**ABOUT THIS EXERCISE**. Of the lines below, report only those that contain "columnwidth".

Records contained in a dataset
---
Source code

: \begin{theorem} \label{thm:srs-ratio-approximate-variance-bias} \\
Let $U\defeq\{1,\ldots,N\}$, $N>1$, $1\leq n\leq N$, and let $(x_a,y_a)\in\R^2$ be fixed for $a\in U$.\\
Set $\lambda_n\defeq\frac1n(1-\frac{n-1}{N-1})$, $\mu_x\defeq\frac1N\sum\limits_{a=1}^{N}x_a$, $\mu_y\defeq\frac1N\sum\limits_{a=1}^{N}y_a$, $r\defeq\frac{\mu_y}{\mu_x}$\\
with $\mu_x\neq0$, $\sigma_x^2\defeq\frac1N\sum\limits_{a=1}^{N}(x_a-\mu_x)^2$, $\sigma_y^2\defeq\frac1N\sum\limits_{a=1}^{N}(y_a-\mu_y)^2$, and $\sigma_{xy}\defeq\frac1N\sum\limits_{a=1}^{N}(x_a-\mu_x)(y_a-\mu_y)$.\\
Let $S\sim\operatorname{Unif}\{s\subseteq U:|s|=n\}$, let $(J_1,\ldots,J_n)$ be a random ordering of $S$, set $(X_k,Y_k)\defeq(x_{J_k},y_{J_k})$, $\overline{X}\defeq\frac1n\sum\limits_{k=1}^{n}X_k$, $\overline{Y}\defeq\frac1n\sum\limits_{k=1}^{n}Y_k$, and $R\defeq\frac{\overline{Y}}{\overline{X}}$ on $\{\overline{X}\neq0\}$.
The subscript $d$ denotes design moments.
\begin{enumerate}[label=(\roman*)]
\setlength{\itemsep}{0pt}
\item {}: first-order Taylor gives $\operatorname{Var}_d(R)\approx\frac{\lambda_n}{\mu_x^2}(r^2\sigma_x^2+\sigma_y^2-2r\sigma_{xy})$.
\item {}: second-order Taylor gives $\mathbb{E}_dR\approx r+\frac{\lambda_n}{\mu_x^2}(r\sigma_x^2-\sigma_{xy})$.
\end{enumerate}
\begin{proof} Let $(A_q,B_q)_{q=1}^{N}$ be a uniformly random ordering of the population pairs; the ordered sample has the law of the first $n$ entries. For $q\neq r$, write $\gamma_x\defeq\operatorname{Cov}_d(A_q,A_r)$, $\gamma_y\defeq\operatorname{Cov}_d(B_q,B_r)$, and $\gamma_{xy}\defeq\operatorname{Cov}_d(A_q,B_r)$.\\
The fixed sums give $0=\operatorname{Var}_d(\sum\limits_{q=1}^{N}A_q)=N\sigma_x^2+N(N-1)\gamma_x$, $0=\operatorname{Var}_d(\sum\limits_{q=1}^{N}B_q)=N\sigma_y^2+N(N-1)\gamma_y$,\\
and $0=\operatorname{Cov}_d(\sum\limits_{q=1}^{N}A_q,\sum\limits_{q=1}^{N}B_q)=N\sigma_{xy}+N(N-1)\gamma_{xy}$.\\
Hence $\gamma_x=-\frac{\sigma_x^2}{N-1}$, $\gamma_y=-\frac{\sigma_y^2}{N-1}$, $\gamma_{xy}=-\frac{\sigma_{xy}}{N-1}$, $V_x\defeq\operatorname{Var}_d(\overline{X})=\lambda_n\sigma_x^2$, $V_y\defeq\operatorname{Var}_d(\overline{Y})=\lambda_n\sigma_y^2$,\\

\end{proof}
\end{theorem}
---
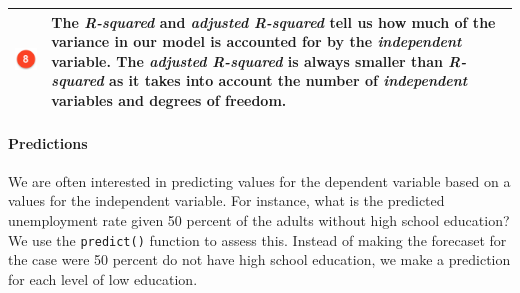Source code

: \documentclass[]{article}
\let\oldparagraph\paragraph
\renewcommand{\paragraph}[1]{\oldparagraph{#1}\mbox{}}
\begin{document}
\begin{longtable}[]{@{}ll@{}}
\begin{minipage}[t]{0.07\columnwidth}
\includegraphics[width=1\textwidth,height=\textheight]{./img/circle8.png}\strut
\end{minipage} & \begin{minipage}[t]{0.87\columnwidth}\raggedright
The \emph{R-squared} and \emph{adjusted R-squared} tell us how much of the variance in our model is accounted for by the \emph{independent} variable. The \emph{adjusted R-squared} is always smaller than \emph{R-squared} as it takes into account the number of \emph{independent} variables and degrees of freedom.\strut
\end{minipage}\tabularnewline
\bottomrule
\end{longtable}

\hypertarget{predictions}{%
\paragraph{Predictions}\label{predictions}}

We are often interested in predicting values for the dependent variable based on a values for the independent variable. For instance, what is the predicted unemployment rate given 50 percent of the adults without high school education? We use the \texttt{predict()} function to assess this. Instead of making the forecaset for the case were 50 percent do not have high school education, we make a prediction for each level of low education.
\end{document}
---
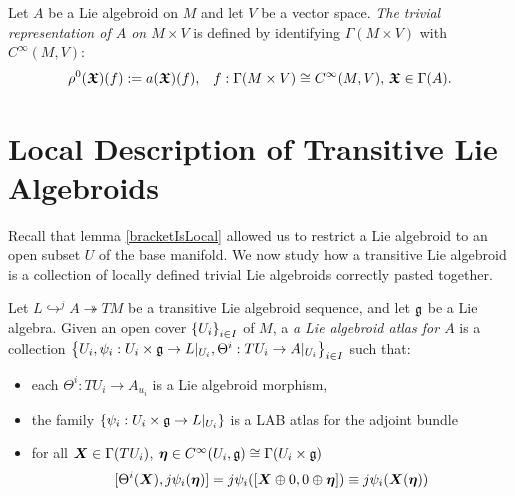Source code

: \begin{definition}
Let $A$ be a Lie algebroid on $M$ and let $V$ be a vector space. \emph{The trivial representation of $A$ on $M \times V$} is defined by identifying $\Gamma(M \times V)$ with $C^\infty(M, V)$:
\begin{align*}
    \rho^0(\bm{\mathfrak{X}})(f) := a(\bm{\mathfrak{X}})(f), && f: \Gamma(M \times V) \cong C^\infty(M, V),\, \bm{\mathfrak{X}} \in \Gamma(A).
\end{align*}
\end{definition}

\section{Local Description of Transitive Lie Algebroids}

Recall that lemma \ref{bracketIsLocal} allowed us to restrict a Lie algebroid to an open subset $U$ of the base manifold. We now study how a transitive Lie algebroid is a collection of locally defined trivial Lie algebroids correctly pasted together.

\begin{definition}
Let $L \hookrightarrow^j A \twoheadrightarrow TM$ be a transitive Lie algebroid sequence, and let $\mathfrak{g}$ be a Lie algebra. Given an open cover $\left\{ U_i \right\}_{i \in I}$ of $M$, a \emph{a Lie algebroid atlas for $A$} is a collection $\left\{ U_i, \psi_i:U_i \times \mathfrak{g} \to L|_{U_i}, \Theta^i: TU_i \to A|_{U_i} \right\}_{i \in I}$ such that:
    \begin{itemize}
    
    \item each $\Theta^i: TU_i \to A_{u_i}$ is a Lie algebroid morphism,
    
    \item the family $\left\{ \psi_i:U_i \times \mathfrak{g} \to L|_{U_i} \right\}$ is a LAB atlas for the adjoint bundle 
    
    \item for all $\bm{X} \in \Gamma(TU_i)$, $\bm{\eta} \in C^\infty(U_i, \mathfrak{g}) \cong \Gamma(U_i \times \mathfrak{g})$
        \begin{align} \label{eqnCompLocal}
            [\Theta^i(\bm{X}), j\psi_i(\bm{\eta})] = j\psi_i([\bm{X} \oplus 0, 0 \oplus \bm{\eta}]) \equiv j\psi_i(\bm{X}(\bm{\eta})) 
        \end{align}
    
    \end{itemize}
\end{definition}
---
**ANSWER SPACE**.
\begin{minipage}[t]{0.07\columnwidth}
\end{minipage} & \begin{minipage}[t]{0.87\columnwidth}\raggedright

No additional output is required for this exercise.